The above section describes the failure of Microsoft's passport and traditional SSO in the software architecture. Both of them need to store the user name and password in one place, so no one is willing to, unless one side is particularly strong, otherwise, neither Google nor Baidu is willing to compromise.
So how can we solve the storage problem of this user credential?
Let's take a look at the major European Schengen agreements. The Agreement sets out a single visa policy, that is, where a foreigner holds a valid entry visa issued by any Schengen Member State, he or she may access the Member State multiple times without having to apply for a separate visa. Therefore, you only need to obtain a visa from one of the European Schengen countries. SAML-based Federation identity authentication is similar to a Schengen visa.
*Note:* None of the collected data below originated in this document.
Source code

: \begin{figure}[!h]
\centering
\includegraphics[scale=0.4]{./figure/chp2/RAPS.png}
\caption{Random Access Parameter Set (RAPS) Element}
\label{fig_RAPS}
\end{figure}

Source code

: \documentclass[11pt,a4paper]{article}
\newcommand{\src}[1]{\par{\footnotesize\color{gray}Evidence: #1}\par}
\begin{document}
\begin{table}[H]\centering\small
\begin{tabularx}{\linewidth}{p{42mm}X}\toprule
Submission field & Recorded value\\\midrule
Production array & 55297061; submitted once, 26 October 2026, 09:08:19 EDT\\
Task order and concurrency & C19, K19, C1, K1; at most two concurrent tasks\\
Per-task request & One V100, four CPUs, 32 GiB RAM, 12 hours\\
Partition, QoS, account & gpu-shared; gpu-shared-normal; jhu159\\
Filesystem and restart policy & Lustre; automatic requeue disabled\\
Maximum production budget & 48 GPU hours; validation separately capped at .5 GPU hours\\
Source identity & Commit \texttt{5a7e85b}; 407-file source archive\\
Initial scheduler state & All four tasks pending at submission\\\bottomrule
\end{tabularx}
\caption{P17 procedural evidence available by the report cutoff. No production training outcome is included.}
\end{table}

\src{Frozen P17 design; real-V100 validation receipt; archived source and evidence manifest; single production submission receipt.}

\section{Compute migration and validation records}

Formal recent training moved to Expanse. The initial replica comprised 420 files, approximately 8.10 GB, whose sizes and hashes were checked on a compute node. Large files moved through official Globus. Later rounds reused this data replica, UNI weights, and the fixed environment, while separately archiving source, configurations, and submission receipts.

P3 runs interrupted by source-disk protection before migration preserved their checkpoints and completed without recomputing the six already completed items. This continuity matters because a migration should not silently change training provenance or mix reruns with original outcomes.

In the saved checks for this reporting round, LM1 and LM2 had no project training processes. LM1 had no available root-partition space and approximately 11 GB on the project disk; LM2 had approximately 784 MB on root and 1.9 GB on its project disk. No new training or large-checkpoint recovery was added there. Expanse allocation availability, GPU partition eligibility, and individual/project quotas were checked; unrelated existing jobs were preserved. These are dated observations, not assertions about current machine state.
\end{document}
Within the Federation Alliance, SAML assertions issued by each member can be trusted by other alliance members, it can also protect resource access based on the authorization mode.
SAML, short for Security Assertion Markup Language, is a Security Assertion Markup Language. It is also part of the WS * specification.
It consists of the assertion party and the trusted party and the user identity topic. The user reports the creden of the asserted party to the trusted party. The Trust party verifies that the asserted held by the user is correct based on the certificate signature and is signed by the asserted party.
For example, if Baidu space users want to use Google's protected Gmail, how can they establish a trust relationship?
I drew a sequence diagram using my Visio, which I am not good at. Don't laugh.
Several key steps:
Step 5: After a user successfully logs on to Baidu, Baidu issues a SAML Security token, which is signed on the digest using its own private key, this proves that this SAML was issued by Baidu.
Step 7: After receiving the Security token issued by Baidu to the user, the Google authentication center uses the public key of Baidu to decrypt the digest, and compares the Digest to verify if it is consistent, then we can ensure that this asserted is issued by Baidu and trust this asserted.
(Of course, in this process design, Google's authentication center and Gmail can be one without having to jump to a browser. In addition, Google may not maintain a security token internally .)
Baidu's user creden are stored on Baidu, but Google's protected resources can be accessed, so that Baidu and Google's users can be in harmony!
Glossary:
Abstract:
That is, data is hashed, and the number of bytes after hash is significantly reduced.
Signature:
Use your own private key to encrypt data. As long as the other party is able to unbind your public key, it proves that it is yours, because no one can obtain your private key.